American farmers represent less than 3% of the population, and less than 2% of American farmers are black. There are many factors that contribute to the decline of black farming careers, including the general decrease in farming jobs, the black community’s historical relationship with raising crops, and poverty that forces the sale of farmland. Post the civil war, black farm ownership peaked at 15 million acres of land by 1920. During this period, there were 926,000 black farmers spanning various regions in the country, and fewer than 10,000 were in the south. Unfortunately, fewer than 20,000, or 1% of all farmers, were black by 1997, and black farmland ownership had decreased to two million acres.

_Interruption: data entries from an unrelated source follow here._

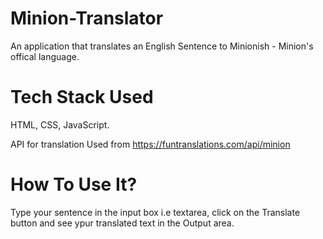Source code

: # Minion-Translator

An application that translates an English Sentence to Minionish - Minion's offical language.

# Tech Stack Used

HTML, CSS, JavaScript.

API for translation Used from https://funtranslations.com/api/minion

# How To Use It?

Type your sentence in the input box i.e textarea, click on the Translate button and see ypur translated text in the Output area.
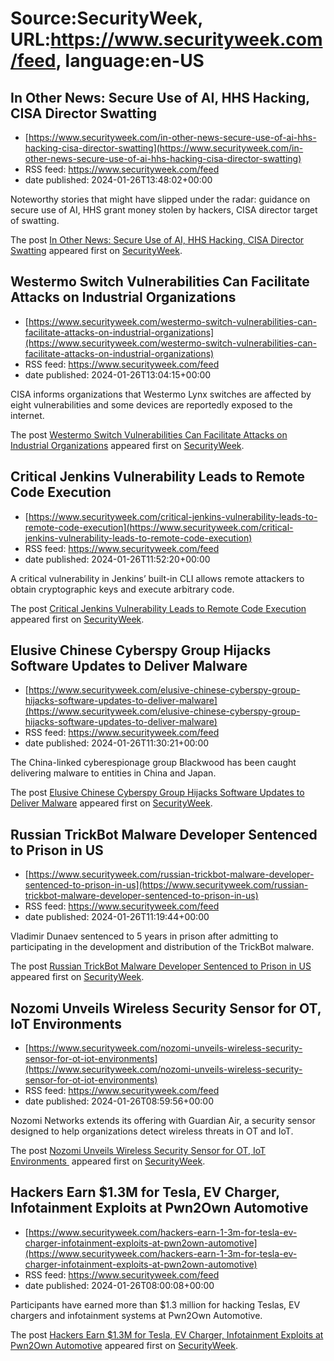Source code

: # Source:SecurityWeek, URL:https://www.securityweek.com/feed, language:en-US

## In Other News: Secure Use of AI, HHS Hacking, CISA Director Swatting
 - [https://www.securityweek.com/in-other-news-secure-use-of-ai-hhs-hacking-cisa-director-swatting](https://www.securityweek.com/in-other-news-secure-use-of-ai-hhs-hacking-cisa-director-swatting)
 - RSS feed: https://www.securityweek.com/feed
 - date published: 2024-01-26T13:48:02+00:00

<p>Noteworthy stories that might have slipped under the radar: guidance on secure use of AI, HHS grant money stolen by hackers, CISA director target of swatting. </p>
<p>The post <a href="https://www.securityweek.com/in-other-news-secure-use-of-ai-hhs-hacking-cisa-director-swatting/">In Other News: Secure Use of AI, HHS Hacking, CISA Director Swatting</a> appeared first on <a href="https://www.securityweek.com">SecurityWeek</a>.</p>

## Westermo Switch Vulnerabilities Can Facilitate Attacks on Industrial Organizations
 - [https://www.securityweek.com/westermo-switch-vulnerabilities-can-facilitate-attacks-on-industrial-organizations](https://www.securityweek.com/westermo-switch-vulnerabilities-can-facilitate-attacks-on-industrial-organizations)
 - RSS feed: https://www.securityweek.com/feed
 - date published: 2024-01-26T13:04:15+00:00

<p>CISA informs organizations that Westermo Lynx switches are affected by eight vulnerabilities and some devices are reportedly exposed to the internet.</p>
<p>The post <a href="https://www.securityweek.com/westermo-switch-vulnerabilities-can-facilitate-attacks-on-industrial-organizations/">Westermo Switch Vulnerabilities Can Facilitate Attacks on Industrial Organizations</a> appeared first on <a href="https://www.securityweek.com">SecurityWeek</a>.</p>

## Critical Jenkins Vulnerability Leads to Remote Code Execution
 - [https://www.securityweek.com/critical-jenkins-vulnerability-leads-to-remote-code-execution](https://www.securityweek.com/critical-jenkins-vulnerability-leads-to-remote-code-execution)
 - RSS feed: https://www.securityweek.com/feed
 - date published: 2024-01-26T11:52:20+00:00

<p>A critical vulnerability in Jenkins’ built-in CLI allows remote attackers to obtain cryptographic keys and execute arbitrary code.</p>
<p>The post <a href="https://www.securityweek.com/critical-jenkins-vulnerability-leads-to-remote-code-execution/">Critical Jenkins Vulnerability Leads to Remote Code Execution</a> appeared first on <a href="https://www.securityweek.com">SecurityWeek</a>.</p>

## Elusive Chinese Cyberspy Group Hijacks Software Updates to Deliver Malware
 - [https://www.securityweek.com/elusive-chinese-cyberspy-group-hijacks-software-updates-to-deliver-malware](https://www.securityweek.com/elusive-chinese-cyberspy-group-hijacks-software-updates-to-deliver-malware)
 - RSS feed: https://www.securityweek.com/feed
 - date published: 2024-01-26T11:30:21+00:00

<p>The China-linked cyberespionage group Blackwood has been caught delivering malware to entities in China and Japan. </p>
<p>The post <a href="https://www.securityweek.com/elusive-chinese-cyberspy-group-hijacks-software-updates-to-deliver-malware/">Elusive Chinese Cyberspy Group Hijacks Software Updates to Deliver Malware</a> appeared first on <a href="https://www.securityweek.com">SecurityWeek</a>.</p>

## Russian TrickBot Malware Developer Sentenced to Prison in US
 - [https://www.securityweek.com/russian-trickbot-malware-developer-sentenced-to-prison-in-us](https://www.securityweek.com/russian-trickbot-malware-developer-sentenced-to-prison-in-us)
 - RSS feed: https://www.securityweek.com/feed
 - date published: 2024-01-26T11:19:44+00:00

<p>Vladimir Dunaev sentenced to 5 years in prison after admitting to participating in the development and distribution of the TrickBot malware.</p>
<p>The post <a href="https://www.securityweek.com/russian-trickbot-malware-developer-sentenced-to-prison-in-us/">Russian TrickBot Malware Developer Sentenced to Prison in US</a> appeared first on <a href="https://www.securityweek.com">SecurityWeek</a>.</p>

## Nozomi Unveils Wireless Security Sensor for OT, IoT Environments
 - [https://www.securityweek.com/nozomi-unveils-wireless-security-sensor-for-ot-iot-environments](https://www.securityweek.com/nozomi-unveils-wireless-security-sensor-for-ot-iot-environments)
 - RSS feed: https://www.securityweek.com/feed
 - date published: 2024-01-26T08:59:56+00:00

<p>Nozomi Networks extends its offering with Guardian Air, a security sensor designed to help organizations detect wireless threats in OT and IoT.</p>
<p>The post <a href="https://www.securityweek.com/nozomi-unveils-wireless-security-sensor-for-ot-iot-environments/">Nozomi Unveils Wireless Security Sensor for OT, IoT Environments </a> appeared first on <a href="https://www.securityweek.com">SecurityWeek</a>.</p>

## Hackers Earn $1.3M for Tesla, EV Charger, Infotainment Exploits at Pwn2Own Automotive
 - [https://www.securityweek.com/hackers-earn-1-3m-for-tesla-ev-charger-infotainment-exploits-at-pwn2own-automotive](https://www.securityweek.com/hackers-earn-1-3m-for-tesla-ev-charger-infotainment-exploits-at-pwn2own-automotive)
 - RSS feed: https://www.securityweek.com/feed
 - date published: 2024-01-26T08:00:08+00:00

<p>Participants have earned more than $1.3 million for hacking Teslas, EV chargers and infotainment systems at Pwn2Own Automotive.</p>
<p>The post <a href="https://www.securityweek.com/hackers-earn-1-3m-for-tesla-ev-charger-infotainment-exploits-at-pwn2own-automotive/">Hackers Earn $1.3M for Tesla, EV Charger, Infotainment Exploits at Pwn2Own Automotive</a> appeared first on <a href="https://www.securityweek.com">SecurityWeek</a>.</p>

What happened? Well, the answer is complicated. For one, the USDA decreased black farmers’ loans, forcing them to miss planting opportunities, and denied them equipment grants along with other subsidies that were readily available to white farmers. While white farmers were able to grow their farms and business, black farmers were suffering from discrimination. As the rule of farming often reflects more land equaling larger profits, these unfair lending practices limited the survival of black farmers, forcing most to sell their land and choose another profession.
But there’s good news: recently, black farmers won a 1.25 billion lawsuit against the U.S. Department of Agriculture. While this money will provide some compensation to elderly black farmers, it still doesn’t address the disinterest of younger generations. As the technology industry has boomed and other jobs become available, it’s rare that you meet a black student that expresses a desire to go into farming. For one, the black community has experienced a tumultuous relationship with toiling land from the years of slavery. As we were held in bondage, mistreated, and then taken advantage of as sharecroppers post-slavery, our history certainly isn’t inspiring black youth to considering farming as a rewarding profession. Then, tack on contemporary discrimination practices and black farmer lawsuits. Selling a career in farming to a vibrant young person is like selling a lemon car to a knowledgeable customer.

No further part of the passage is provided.